Barack Obama's rejection of public financing for the general election confronts us with a stark choice: Rethink the system or let it die. The current program has failed to generate sustained public support for good reason. It puts citizens on the sidelines and merely involves the bureaucratic transfer of funds from the Treasury to candidates who voluntarily forego private money. Given the lack of direct citizen involvement, it's not surprising that fewer than 10 percent of Americans support the campaign fund by checking off a box on their tax forms.
It is tempting, but wrong, to suppose that Obama's success in mobilizing small donors shows that a deeper reform isn't necessary. Few candidates will be able to match his success, and most small donations come from relatively rich people. A study of $100 contributions in 2005 showed that more than half came from individuals earning $75,000 to $250,000 at a time when the average income was $46,000.
But Obama's success does show that ordinary Americans want a system that places them at the very center of campaign finance. For more than a decade, we have been working with many other scholars and activists to develop just such a paradigm. Under our proposal, Congress would provide each voter with a special credit-card account containing up to 50 "patriot dollars" that they could spend only on federal election campaigns.
Armed with their cards, voters could send their patriot dollars to favored candidates and political organizations at times of their own choosing. They would also be free to give private money, subject to the limitations of the McCain-Feingold Law. But patriotic finance would push the system much closer to the ideal of equal citizenship that prevails on Election Day, when each of us casts an equal ballot regardless of our private wealth.
About 120 million Americans went to the polls in 2004. If they also had a chance to vote with patriot dollars, they would have injected $6 billion of federal funds into the campaign -- greatly diluting the $3 billion of private contributions spent by all candidates for federal office during that election. That would be a small price to pay to democratize the system.
Our plan would also impose effective restraints on super-rich candidates. Plutocrats would be given a choice: Either accept a stringent limitation on self-financing or forego access to the pool of 6 billion patriot dollars. Even billionaires will have an overwhelming incentive to opt into the program lest their opponents get all the patriot dollars that would otherwise go to them. Why spend $500 million of your own money if this will allow your closest rival to raise hundreds of millions of patriot dollars that you might have obtained by operating within the public system?
This point gains added importance now that the Supreme Court has struck down the "millionaire's amendment" to McCain-Feingold. Justice Alito, writing for the majority, held that it is unconstitutional to relax contribution limits for ordinary candidates facing rich rivals who reject spending limits. Our plan creates a massive incentive for plutocrats to limit their private spending and join the public funding system, without raising similar constitutional problems.

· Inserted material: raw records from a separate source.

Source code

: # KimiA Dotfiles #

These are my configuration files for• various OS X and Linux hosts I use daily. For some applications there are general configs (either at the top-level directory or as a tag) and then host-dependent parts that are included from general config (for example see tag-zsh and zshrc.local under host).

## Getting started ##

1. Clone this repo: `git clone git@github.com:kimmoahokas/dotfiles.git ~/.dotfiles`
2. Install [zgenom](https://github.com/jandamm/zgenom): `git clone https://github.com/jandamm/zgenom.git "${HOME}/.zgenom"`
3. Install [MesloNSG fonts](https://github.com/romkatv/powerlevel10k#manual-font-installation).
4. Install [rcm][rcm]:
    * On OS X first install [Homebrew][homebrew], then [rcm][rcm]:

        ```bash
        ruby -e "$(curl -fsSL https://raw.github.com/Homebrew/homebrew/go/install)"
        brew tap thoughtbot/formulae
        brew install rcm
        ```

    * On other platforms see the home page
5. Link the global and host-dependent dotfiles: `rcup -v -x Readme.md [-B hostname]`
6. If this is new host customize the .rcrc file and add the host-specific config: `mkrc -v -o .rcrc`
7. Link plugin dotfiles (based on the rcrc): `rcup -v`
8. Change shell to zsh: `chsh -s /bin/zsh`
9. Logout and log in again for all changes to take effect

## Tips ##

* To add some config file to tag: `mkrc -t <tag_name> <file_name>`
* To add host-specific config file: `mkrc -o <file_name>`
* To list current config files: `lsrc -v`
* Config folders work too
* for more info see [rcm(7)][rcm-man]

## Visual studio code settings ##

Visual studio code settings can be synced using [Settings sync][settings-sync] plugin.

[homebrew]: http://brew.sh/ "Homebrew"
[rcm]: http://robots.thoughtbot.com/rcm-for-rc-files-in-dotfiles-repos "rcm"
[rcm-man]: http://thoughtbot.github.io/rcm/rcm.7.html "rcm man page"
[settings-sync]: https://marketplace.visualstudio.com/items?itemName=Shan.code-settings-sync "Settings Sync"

Patriotic finance also avoids some big weaknesses of McCain-Feingold. Current law tries to limit big money by restricting the flow of private funds into politics. But this restrictionist approach generates two problems. It inevitably reduces the amount of political debate -- less money means less speech. And it distorts the balance of power between incumbents and challengers. Officeholders have public reputations generated by high visibility, and challengers need lots of cash to offset this advantage. So drastic restrictions on private funds allow incumbents to tighten their grip on power under the banner of reform.
Patriot dollars, by contrast, promise more speech and more political competition. They will also reinvigorate broad popular support for public finance. Once ordinary Americans get into the habit of voting with their patriot dollars, they will punish any politician who seriously proposes a return to the bad old days when candidates relied exclusively on private money.
This is precisely where Sen. Obama is leading us. While Sen. McCain is sticking to public finance for the fall, it is only a matter of time before Republicans regain their natural advantage in private fundraising. When the next Democratic Congress eliminates the Bush tax cuts for the super-rich, this will predictably generate a tidal wave of money to conservative candidates. By 2012 or so, Republicans will be citing Obama's precedent as they repudiate a system that once had such great promise. Given his role in destroying the hopes of the last generation of reformers, Sen. Obama has a special obligation to make good on his rhetoric of change and advance a new program of public finance that builds on his own success in mobilizing small contributors.
Patriot dollars are no panacea. They do not promise a political utopia purged of special interests. But they would allow ordinary Americans to compete effectively with the rich, giving them a realistic chance to shape democratic politics long before they cast their ballots in November.
Bruce Ackerman and Ian Ayres are professors of law at Yale and authors of Voting with Dollars (Yale University Press), which elaborates their proposal and provides a model statute.